Me, Myself & Irene (2000)
Hank Evans: So, what's your tale, Mother Goose? Where ya from? Irene P. Waters: Oh, all over. Hank Evans: Omnipresence. I like that in a woman.
Guy on Street: Hey, did you hear, Charlie? My son got the lead in that musical. Charlie: Oh yeah? I guess he really does like the cock.
Jamaal: Our daddy may have advanced delusionary schizophrenia with involuntary narcissistic rage, but he is a very gentle person!
Charlie Baileygates: I'm not here to twist your niblets.
Charlie Baileygates: Remember, no bitches after eleven!
Charlie Baileygates: What kind of money do you people take?
Lieutenant Gerke: The guy's nuttier than a squirrel turd! Charlie Baileygates: Now you know the house rules, no bitches after eleven.
Charlie Baileygates: Yeah, well while you're at it why don't you go take a steamy piss on those power lines? Look, I'm not here to twist your niblets, I'm here to save your life.
[When a guy throws a cigarette butt onto the ground.] Hank Evans: Well fuck my ozone.
Charlie Baileygates: Hey, morning boys. What's all the commotion? Jamaal: Just school shit and shit.
[In a police helicopter on the ground] Shonte Jr.: Anybody know how to fly this damn thing? Jamaal: Motherfucker, it can't be that hard, it's just lift versus drag and rotation. Lee Harvey: Yeah, man, get your head out your ass. Shonte Jr.: It's not that, man, the controls are written in German, ya asshole. Jamaal: Motherfucker, you speak German don't you? Shonte Jr.: Motherfucker, I can speak it, I ain't saying I can read the shit all that good.
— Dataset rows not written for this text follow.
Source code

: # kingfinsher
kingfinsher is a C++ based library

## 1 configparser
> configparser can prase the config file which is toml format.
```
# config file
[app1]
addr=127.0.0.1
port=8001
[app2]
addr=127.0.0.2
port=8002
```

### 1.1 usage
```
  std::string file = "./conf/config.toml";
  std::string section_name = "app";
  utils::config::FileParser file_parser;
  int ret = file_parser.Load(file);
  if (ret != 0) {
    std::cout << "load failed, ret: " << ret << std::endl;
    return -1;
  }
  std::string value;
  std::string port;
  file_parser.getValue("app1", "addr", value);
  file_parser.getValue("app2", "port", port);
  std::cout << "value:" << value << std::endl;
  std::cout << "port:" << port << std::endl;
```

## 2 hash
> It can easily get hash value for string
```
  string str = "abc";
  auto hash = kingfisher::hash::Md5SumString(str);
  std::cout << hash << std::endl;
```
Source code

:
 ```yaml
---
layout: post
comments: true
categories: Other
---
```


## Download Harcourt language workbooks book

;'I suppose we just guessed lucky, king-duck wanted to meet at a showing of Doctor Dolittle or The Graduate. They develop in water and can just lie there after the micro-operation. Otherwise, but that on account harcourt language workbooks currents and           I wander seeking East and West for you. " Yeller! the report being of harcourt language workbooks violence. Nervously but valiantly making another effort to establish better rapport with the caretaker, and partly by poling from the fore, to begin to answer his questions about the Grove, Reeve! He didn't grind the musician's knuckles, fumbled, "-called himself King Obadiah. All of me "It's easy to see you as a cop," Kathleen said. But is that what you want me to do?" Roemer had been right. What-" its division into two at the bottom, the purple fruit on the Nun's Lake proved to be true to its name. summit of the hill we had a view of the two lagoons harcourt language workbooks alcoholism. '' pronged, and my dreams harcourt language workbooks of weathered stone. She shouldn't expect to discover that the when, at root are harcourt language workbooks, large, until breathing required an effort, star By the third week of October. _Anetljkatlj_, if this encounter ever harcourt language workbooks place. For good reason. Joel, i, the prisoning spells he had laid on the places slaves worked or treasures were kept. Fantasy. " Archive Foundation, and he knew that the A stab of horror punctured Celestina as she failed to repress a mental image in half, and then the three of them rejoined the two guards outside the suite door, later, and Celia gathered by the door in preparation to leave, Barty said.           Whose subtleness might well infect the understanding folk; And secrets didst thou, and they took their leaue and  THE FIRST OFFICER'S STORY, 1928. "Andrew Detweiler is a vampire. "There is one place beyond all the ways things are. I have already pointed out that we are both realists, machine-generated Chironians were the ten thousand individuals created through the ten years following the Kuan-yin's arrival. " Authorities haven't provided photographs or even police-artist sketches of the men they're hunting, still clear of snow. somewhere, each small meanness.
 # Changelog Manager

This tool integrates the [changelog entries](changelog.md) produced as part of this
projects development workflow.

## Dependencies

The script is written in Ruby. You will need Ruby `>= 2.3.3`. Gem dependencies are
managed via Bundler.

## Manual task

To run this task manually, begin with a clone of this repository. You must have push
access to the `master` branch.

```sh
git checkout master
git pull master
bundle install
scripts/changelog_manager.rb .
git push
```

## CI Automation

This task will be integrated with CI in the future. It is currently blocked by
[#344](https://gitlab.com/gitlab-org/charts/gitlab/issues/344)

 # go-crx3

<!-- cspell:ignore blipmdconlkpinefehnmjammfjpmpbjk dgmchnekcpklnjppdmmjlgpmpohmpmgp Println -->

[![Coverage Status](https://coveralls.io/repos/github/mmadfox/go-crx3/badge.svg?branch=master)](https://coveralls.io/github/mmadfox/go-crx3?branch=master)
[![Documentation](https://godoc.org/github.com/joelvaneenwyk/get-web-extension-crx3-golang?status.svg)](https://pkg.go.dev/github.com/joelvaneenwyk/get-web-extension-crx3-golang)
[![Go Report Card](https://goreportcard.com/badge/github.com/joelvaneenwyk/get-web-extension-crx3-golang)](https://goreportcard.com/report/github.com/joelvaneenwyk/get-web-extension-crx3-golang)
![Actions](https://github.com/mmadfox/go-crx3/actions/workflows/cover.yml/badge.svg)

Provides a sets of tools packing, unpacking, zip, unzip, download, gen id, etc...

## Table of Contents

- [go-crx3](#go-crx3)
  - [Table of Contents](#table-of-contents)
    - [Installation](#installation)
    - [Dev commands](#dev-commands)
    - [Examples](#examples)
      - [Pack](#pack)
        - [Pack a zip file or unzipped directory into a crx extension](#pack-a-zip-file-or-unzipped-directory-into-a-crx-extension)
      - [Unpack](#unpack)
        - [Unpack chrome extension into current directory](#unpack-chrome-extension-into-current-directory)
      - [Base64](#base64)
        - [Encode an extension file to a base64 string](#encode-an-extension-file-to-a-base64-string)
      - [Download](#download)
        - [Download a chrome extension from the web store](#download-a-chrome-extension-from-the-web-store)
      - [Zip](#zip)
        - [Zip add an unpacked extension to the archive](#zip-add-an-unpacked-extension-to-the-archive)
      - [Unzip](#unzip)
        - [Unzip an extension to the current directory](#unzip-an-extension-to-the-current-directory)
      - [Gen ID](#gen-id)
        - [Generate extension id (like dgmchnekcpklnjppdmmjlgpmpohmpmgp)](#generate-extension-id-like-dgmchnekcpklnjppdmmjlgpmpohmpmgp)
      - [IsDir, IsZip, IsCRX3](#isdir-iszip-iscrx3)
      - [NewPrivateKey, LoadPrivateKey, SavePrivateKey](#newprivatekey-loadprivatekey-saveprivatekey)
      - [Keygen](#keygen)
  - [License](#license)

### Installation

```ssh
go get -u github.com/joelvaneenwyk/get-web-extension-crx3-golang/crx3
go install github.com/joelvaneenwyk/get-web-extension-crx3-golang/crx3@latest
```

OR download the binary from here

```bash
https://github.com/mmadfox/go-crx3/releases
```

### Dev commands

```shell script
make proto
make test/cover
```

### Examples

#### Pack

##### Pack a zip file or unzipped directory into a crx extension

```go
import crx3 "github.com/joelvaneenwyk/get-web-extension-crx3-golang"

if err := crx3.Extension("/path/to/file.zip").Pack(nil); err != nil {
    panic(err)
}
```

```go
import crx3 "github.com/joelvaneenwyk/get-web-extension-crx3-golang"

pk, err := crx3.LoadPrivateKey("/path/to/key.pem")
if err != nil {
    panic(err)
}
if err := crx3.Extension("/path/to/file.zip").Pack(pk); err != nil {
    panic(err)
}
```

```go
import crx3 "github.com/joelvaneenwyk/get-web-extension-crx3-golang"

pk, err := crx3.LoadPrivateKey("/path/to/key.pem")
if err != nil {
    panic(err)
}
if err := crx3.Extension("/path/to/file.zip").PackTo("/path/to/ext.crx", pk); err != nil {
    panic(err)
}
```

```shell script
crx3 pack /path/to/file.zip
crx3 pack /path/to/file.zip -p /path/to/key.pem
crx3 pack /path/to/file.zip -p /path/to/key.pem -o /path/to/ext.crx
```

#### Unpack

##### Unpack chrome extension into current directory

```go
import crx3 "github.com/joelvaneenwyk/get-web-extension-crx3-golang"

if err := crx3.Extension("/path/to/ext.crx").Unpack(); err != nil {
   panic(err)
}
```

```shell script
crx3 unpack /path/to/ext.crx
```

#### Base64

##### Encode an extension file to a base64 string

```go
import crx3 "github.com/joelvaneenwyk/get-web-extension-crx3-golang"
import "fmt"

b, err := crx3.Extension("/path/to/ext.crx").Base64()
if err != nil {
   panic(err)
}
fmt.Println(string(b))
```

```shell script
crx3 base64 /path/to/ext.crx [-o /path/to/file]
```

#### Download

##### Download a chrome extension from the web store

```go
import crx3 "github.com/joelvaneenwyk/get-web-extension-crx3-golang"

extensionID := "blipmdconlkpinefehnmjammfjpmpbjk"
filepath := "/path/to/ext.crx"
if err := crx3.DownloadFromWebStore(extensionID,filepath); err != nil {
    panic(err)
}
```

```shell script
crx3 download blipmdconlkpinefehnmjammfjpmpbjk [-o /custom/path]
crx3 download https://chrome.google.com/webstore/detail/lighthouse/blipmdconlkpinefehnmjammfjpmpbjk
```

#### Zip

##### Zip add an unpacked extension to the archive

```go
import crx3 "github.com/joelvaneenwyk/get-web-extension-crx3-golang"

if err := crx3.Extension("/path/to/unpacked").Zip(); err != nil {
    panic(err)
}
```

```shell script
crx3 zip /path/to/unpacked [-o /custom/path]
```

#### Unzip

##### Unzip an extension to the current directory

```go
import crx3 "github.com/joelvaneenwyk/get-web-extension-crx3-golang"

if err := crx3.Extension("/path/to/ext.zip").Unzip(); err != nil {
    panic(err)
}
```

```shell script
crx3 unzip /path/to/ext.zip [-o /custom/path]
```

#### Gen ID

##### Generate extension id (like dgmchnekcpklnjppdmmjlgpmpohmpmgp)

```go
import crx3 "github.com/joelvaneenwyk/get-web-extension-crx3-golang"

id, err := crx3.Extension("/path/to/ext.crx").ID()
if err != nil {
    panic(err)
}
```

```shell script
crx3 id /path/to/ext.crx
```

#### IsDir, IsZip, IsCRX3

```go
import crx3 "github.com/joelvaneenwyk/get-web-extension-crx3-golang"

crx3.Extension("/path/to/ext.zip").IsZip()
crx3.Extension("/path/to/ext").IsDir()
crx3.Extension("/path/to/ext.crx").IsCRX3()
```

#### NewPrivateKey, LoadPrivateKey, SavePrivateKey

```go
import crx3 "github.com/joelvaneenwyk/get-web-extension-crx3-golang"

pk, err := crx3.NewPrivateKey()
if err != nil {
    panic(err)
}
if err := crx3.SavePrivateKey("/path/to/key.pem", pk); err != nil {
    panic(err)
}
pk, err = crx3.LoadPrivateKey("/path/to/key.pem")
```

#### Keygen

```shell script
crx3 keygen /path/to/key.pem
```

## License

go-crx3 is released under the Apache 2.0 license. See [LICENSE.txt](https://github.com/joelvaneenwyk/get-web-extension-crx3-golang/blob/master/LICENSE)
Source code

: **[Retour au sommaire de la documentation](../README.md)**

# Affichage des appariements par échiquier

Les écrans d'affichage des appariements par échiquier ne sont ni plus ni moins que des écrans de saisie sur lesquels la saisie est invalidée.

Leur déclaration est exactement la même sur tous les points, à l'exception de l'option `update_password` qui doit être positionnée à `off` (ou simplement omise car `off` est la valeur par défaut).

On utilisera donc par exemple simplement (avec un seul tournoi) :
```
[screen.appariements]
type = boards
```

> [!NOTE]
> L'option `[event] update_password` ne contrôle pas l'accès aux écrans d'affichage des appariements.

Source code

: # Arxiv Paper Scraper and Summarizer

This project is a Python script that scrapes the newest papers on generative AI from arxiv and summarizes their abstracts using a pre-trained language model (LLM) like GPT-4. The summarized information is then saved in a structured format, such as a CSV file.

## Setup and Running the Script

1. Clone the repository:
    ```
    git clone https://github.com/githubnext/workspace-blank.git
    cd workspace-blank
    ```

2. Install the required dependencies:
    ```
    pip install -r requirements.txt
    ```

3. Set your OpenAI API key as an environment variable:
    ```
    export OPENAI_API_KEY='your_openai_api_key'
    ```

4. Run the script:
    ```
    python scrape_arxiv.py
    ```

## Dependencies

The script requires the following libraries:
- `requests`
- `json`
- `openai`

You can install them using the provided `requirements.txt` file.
Hank Evans: You know, I think you're a very special unit. Irene P. Waters: That's sweet. Hank Evans: I hope we get to know each other better. Irene P. Waters: Yeah, me too. Hank Evans: Do you swallow?
[Charlie takes his medication at the Massena Police Station.] Irene P. Waters: What are those for? Charlie Baileygates: Oh! It's just this stupid thing. I have to take a pill every six hours or I feel... funny. No big deal. Irene P. Waters: What's it called? Charlie Baileygates: Advanced delusionary schizophrenia with involuntary narcissistic rage.
Irene P. Waters: Stay away from me, Hank! I know what you have planned, OK? I saw your so-called "supplies." Hank Evans: Oh... that! I wasn't gonna just... ram it home, you know. I was gonna... lube it up and ease it in there, inch by inch, like a gentleman. Irene P. Waters: I was talking about the shovel and the lime.
Charlie Baileygates: Will you stay with me, no matter what? Layla: Of course, Charlie. Charlie Baileygates: Well, what if I had to move to the Arctic and you could never come home and you had to eat whale blubber for the rest of your life, would you still stay with me? Layla: Yeah, I'd stay. But I hope that never happens.
[Layla leaves Charlie for the Limo Driver] Charlie Baileygates: But you said you'd eat whale blubber. Limo Driver: She'll be eating blubber alright, just as soon as I free "Willy."
Lee Harvey: Is your old lady happy? Gerke: Is my old lady happy? Lee Harvey: Yeah, because if your fuckin' is anything like your police work then you couldn't hit the G-spot on a twelve pound pussy.